(Data listing begins)
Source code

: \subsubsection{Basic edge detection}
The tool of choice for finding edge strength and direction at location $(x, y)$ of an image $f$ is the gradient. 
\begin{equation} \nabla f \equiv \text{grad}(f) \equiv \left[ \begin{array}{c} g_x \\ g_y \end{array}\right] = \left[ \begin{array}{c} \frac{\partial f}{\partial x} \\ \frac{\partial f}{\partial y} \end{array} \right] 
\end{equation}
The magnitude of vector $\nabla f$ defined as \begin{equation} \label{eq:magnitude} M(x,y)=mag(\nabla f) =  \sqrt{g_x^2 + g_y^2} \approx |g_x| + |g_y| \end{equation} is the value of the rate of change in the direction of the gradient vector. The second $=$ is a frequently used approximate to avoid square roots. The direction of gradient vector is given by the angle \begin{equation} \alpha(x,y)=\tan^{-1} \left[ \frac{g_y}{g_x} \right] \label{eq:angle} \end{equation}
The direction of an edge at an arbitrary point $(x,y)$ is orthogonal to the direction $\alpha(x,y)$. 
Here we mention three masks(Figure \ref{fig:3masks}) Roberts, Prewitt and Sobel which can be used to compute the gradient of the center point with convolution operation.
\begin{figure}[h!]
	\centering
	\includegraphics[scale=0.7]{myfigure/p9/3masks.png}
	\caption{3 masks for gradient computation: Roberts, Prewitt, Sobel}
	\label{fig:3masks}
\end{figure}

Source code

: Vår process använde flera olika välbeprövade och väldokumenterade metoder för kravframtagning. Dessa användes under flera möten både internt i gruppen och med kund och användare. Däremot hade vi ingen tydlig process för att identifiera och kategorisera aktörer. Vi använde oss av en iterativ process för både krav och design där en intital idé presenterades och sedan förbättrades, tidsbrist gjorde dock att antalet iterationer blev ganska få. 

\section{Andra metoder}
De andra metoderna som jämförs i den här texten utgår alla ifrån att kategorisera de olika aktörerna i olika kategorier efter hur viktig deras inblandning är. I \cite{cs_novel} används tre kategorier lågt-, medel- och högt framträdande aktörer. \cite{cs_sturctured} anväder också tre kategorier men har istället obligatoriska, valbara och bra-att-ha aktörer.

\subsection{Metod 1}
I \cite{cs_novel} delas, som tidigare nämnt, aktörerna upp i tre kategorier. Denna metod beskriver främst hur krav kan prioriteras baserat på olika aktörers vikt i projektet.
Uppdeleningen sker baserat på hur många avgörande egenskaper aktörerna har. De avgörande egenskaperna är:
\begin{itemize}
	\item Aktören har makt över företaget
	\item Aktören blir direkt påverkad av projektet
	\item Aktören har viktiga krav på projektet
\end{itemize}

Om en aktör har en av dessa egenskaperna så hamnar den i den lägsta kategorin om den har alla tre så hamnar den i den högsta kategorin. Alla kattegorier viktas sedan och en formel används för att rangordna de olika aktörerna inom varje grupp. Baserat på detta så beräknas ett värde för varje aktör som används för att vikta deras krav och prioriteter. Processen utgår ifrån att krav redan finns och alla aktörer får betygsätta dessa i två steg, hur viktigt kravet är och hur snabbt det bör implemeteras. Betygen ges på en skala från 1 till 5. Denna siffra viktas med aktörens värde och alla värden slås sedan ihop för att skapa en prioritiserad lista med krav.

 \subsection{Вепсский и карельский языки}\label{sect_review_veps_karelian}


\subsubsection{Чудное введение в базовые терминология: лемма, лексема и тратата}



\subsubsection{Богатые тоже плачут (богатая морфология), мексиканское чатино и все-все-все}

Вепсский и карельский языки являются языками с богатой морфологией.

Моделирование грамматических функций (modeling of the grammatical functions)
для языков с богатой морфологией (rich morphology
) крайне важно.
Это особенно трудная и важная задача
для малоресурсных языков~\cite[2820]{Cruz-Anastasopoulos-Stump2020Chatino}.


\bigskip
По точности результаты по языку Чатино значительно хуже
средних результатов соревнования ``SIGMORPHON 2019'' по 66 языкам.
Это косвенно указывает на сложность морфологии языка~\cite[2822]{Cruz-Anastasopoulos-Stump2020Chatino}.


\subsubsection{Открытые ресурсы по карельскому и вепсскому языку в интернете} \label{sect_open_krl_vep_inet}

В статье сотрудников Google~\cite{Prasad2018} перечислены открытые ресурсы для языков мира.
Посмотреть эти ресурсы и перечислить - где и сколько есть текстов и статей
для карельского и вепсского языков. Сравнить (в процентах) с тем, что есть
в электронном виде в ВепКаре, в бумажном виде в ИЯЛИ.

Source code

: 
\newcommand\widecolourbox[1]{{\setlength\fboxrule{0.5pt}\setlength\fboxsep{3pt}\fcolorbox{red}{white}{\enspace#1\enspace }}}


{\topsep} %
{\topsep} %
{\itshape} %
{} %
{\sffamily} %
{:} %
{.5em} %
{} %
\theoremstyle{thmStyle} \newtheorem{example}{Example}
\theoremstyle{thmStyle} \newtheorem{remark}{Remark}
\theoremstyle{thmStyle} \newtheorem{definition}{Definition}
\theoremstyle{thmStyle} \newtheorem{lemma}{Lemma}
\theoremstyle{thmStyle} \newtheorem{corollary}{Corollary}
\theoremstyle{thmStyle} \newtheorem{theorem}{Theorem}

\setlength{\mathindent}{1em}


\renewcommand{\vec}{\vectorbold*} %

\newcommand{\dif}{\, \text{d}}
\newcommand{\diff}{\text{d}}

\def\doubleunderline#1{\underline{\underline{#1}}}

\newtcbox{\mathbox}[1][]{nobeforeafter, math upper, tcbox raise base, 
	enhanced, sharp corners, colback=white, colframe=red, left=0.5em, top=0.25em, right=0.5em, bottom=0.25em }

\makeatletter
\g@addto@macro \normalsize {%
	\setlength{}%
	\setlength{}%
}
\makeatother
(Data listing ends)
* **What is required**
Copy out each line of the records character for character.

* **Reply to the exercise**
Source code

: \subsubsection{Basic edge detection}
The tool of choice for finding edge strength and direction at location $(x, y)$ of an image $f$ is the gradient. 
\begin{equation} \nabla f \equiv \text{grad}(f) \equiv \left[ \begin{array}{c} g_x \\ g_y \end{array}\right] = \left[ \begin{array}{c} \frac{\partial f}{\partial x} \\ \frac{\partial f}{\partial y} \end{array} \right] 
\end{equation}
The magnitude of vector $\nabla f$ defined as \begin{equation} \label{eq:magnitude} M(x,y)=mag(\nabla f) =  \sqrt{g_x^2 + g_y^2} \approx |g_x| + |g_y| \end{equation} is the value of the rate of change in the direction of the gradient vector. The second $=$ is a frequently used approximate to avoid square roots. The direction of gradient vector is given by the angle \begin{equation} \alpha(x,y)=\tan^{-1} \left[ \frac{g_y}{g_x} \right] \label{eq:angle} \end{equation}
The direction of an edge at an arbitrary point $(x,y)$ is orthogonal to the direction $\alpha(x,y)$. 
Here we mention three masks(Figure \ref{fig:3masks}) Roberts, Prewitt and Sobel which can be used to compute the gradient of the center point with convolution operation.
\begin{figure}[h!]
	\centering
	\includegraphics[scale=0.7]{myfigure/p9/3masks.png}
	\caption{3 masks for gradient computation: Roberts, Prewitt, Sobel}
	\label{fig:3masks}
\end{figure}

Source code

: Vår process använde flera olika välbeprövade och väldokumenterade metoder för kravframtagning. Dessa användes under flera möten både internt i gruppen och med kund och användare. Däremot hade vi ingen tydlig process för att identifiera och kategorisera aktörer. Vi använde oss av en iterativ process för både krav och design där en intital idé presenterades och sedan förbättrades, tidsbrist gjorde dock att antalet iterationer blev ganska få. 

\section{Andra metoder}
De andra metoderna som jämförs i den här texten utgår alla ifrån att kategorisera de olika aktörerna i olika kategorier efter hur viktig deras inblandning är. I \cite{cs_novel} används tre kategorier lågt-, medel- och högt framträdande aktörer. \cite{cs_sturctured} anväder också tre kategorier men har istället obligatoriska, valbara och bra-att-ha aktörer.

\subsection{Metod 1}
I \cite{cs_novel} delas, som tidigare nämnt, aktörerna upp i tre kategorier. Denna metod beskriver främst hur krav kan prioriteras baserat på olika aktörers vikt i projektet.
Uppdeleningen sker baserat på hur många avgörande egenskaper aktörerna har. De avgörande egenskaperna är:
\begin{itemize}
	\item Aktören har makt över företaget
	\item Aktören blir direkt påverkad av projektet
	\item Aktören har viktiga krav på projektet
\end{itemize}

Om en aktör har en av dessa egenskaperna så hamnar den i den lägsta kategorin om den har alla tre så hamnar den i den högsta kategorin. Alla kattegorier viktas sedan och en formel används för att rangordna de olika aktörerna inom varje grupp. Baserat på detta så beräknas ett värde för varje aktör som används för att vikta deras krav och prioriteter. Processen utgår ifrån att krav redan finns och alla aktörer får betygsätta dessa i två steg, hur viktigt kravet är och hur snabbt det bör implemeteras. Betygen ges på en skala från 1 till 5. Denna siffra viktas med aktörens värde och alla värden slås sedan ihop för att skapa en prioritiserad lista med krav.

 \subsection{Вепсский и карельский языки}\label{sect_review_veps_karelian}


\subsubsection{Чудное введение в базовые терминология: лемма, лексема и тратата}



\subsubsection{Богатые тоже плачут (богатая морфология), мексиканское чатино и все-все-все}

Вепсский и карельский языки являются языками с богатой морфологией.

Моделирование грамматических функций (modeling of the grammatical functions)
для языков с богатой морфологией (rich morphology
) крайне важно.
Это особенно трудная и важная задача
для малоресурсных языков~\cite[2820]{Cruz-Anastasopoulos-Stump2020Chatino}.


\bigskip
По точности результаты по языку Чатино значительно хуже
средних результатов соревнования ``SIGMORPHON 2019'' по 66 языкам.
Это косвенно указывает на сложность морфологии языка~\cite[2822]{Cruz-Anastasopoulos-Stump2020Chatino}.


\subsubsection{Открытые ресурсы по карельскому и вепсскому языку в интернете} \label{sect_open_krl_vep_inet}

В статье сотрудников Google~\cite{Prasad2018} перечислены открытые ресурсы для языков мира.
Посмотреть эти ресурсы и перечислить - где и сколько есть текстов и статей
для карельского и вепсского языков. Сравнить (в процентах) с тем, что есть
в электронном виде в ВепКаре, в бумажном виде в ИЯЛИ.

Source code

: 
\newcommand\widecolourbox[1]{{\setlength\fboxrule{0.5pt}\setlength\fboxsep{3pt}\fcolorbox{red}{white}{\enspace#1\enspace }}}


{\topsep} %
{\topsep} %
{\itshape} %
{} %
{\sffamily} %
{:} %
{.5em} %
{} %
\theoremstyle{thmStyle} \newtheorem{example}{Example}
\theoremstyle{thmStyle} \newtheorem{remark}{Remark}
\theoremstyle{thmStyle} \newtheorem{definition}{Definition}
\theoremstyle{thmStyle} \newtheorem{lemma}{Lemma}
\theoremstyle{thmStyle} \newtheorem{corollary}{Corollary}
\theoremstyle{thmStyle} \newtheorem{theorem}{Theorem}

\setlength{\mathindent}{1em}


\renewcommand{\vec}{\vectorbold*} %

\newcommand{\dif}{\, \text{d}}
\newcommand{\diff}{\text{d}}

\def\doubleunderline#1{\underline{\underline{#1}}}

\newtcbox{\mathbox}[1][]{nobeforeafter, math upper, tcbox raise base, 
	enhanced, sharp corners, colback=white, colframe=red, left=0.5em, top=0.25em, right=0.5em, bottom=0.25em }

\makeatletter
\g@addto@macro \normalsize {%
	\setlength{}%
	\setlength{}%
}
\makeatother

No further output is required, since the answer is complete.